Provided material START

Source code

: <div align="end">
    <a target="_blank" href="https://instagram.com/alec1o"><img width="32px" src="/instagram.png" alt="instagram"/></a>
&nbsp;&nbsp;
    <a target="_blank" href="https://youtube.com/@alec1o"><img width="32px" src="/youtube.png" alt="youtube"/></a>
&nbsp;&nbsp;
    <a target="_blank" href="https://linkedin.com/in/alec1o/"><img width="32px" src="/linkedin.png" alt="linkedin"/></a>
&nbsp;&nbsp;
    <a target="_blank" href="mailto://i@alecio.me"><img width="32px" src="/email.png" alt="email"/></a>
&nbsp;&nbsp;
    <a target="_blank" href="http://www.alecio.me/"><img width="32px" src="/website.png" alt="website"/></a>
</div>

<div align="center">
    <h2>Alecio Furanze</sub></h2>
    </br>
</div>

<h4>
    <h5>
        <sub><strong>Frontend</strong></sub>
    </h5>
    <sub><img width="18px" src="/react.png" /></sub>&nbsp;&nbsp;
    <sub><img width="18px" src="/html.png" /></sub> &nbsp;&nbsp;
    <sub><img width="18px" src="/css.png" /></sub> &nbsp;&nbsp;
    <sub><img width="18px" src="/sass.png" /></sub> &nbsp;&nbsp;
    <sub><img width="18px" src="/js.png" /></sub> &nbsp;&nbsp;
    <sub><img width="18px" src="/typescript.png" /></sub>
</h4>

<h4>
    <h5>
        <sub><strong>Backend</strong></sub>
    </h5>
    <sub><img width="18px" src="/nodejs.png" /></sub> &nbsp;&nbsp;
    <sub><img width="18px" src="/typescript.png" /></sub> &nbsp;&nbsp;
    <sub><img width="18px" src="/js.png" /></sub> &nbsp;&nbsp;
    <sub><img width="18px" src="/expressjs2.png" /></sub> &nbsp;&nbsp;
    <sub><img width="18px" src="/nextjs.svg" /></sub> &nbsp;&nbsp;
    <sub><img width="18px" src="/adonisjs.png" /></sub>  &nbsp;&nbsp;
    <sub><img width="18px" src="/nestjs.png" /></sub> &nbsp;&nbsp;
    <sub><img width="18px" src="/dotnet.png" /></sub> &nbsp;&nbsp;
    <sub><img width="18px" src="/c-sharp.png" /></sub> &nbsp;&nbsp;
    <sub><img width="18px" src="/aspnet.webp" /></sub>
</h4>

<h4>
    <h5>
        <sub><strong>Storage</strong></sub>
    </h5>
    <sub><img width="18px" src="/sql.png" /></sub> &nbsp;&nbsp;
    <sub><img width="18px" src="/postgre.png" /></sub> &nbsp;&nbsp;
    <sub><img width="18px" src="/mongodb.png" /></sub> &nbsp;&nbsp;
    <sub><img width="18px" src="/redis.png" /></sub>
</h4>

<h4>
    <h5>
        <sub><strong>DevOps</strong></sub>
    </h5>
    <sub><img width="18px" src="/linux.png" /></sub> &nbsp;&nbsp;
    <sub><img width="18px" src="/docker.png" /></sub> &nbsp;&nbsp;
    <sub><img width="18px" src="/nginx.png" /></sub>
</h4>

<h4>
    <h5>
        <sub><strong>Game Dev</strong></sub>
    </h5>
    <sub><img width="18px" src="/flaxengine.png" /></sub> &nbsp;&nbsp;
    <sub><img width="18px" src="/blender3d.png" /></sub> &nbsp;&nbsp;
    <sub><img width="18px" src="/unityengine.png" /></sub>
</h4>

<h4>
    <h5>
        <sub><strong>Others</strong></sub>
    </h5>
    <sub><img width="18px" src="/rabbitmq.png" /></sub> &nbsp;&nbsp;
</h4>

Provided material END

• Exercise goal
Transcribe, exactly and completely, all of the entries.

• Result
Source code

: <div align="end">
    <a target="_blank" href="https://instagram.com/alec1o"><img width="32px" src="/instagram.png" alt="instagram"/></a>
&nbsp;&nbsp;
    <a target="_blank" href="https://youtube.com/@alec1o"><img width="32px" src="/youtube.png" alt="youtube"/></a>
&nbsp;&nbsp;
    <a target="_blank" href="https://linkedin.com/in/alec1o/"><img width="32px" src="/linkedin.png" alt="linkedin"/></a>
&nbsp;&nbsp;
    <a target="_blank" href="mailto://i@alecio.me"><img width="32px" src="/email.png" alt="email"/></a>
&nbsp;&nbsp;
    <a target="_blank" href="http://www.alecio.me/"><img width="32px" src="/website.png" alt="website"/></a>
</div>

<div align="center">
    <h2>Alecio Furanze</sub></h2>
    </br>
</div>

<h4>
    <h5>
        <sub><strong>Frontend</strong></sub>
    </h5>
    <sub><img width="18px" src="/react.png" /></sub>&nbsp;&nbsp;
    <sub><img width="18px" src="/html.png" /></sub> &nbsp;&nbsp;
    <sub><img width="18px" src="/css.png" /></sub> &nbsp;&nbsp;
    <sub><img width="18px" src="/sass.png" /></sub> &nbsp;&nbsp;
    <sub><img width="18px" src="/js.png" /></sub> &nbsp;&nbsp;
    <sub><img width="18px" src="/typescript.png" /></sub>
</h4>

<h4>
    <h5>
        <sub><strong>Backend</strong></sub>
    </h5>
    <sub><img width="18px" src="/nodejs.png" /></sub> &nbsp;&nbsp;
    <sub><img width="18px" src="/typescript.png" /></sub> &nbsp;&nbsp;
    <sub><img width="18px" src="/js.png" /></sub> &nbsp;&nbsp;
    <sub><img width="18px" src="/expressjs2.png" /></sub> &nbsp;&nbsp;
    <sub><img width="18px" src="/nextjs.svg" /></sub> &nbsp;&nbsp;
    <sub><img width="18px" src="/adonisjs.png" /></sub>  &nbsp;&nbsp;
    <sub><img width="18px" src="/nestjs.png" /></sub> &nbsp;&nbsp;
    <sub><img width="18px" src="/dotnet.png" /></sub> &nbsp;&nbsp;
    <sub><img width="18px" src="/c-sharp.png" /></sub> &nbsp;&nbsp;
    <sub><img width="18px" src="/aspnet.webp" /></sub>
</h4>

<h4>
    <h5>
        <sub><strong>Storage</strong></sub>
    </h5>
    <sub><img width="18px" src="/sql.png" /></sub> &nbsp;&nbsp;
    <sub><img width="18px" src="/postgre.png" /></sub> &nbsp;&nbsp;
    <sub><img width="18px" src="/mongodb.png" /></sub> &nbsp;&nbsp;
    <sub><img width="18px" src="/redis.png" /></sub>
</h4>

<h4>
    <h5>
        <sub><strong>DevOps</strong></sub>
    </h5>
    <sub><img width="18px" src="/linux.png" /></sub> &nbsp;&nbsp;
    <sub><img width="18px" src="/docker.png" /></sub> &nbsp;&nbsp;
    <sub><img width="18px" src="/nginx.png" /></sub>
</h4>

<h4>
    <h5>
        <sub><strong>Game Dev</strong></sub>
    </h5>
    <sub><img width="18px" src="/flaxengine.png" /></sub> &nbsp;&nbsp;
    <sub><img width="18px" src="/blender3d.png" /></sub> &nbsp;&nbsp;
    <sub><img width="18px" src="/unityengine.png" /></sub>
</h4>

<h4>
    <h5>
        <sub><strong>Others</strong></sub>
    </h5>
    <sub><img width="18px" src="/rabbitmq.png" /></sub> &nbsp;&nbsp;
</h4>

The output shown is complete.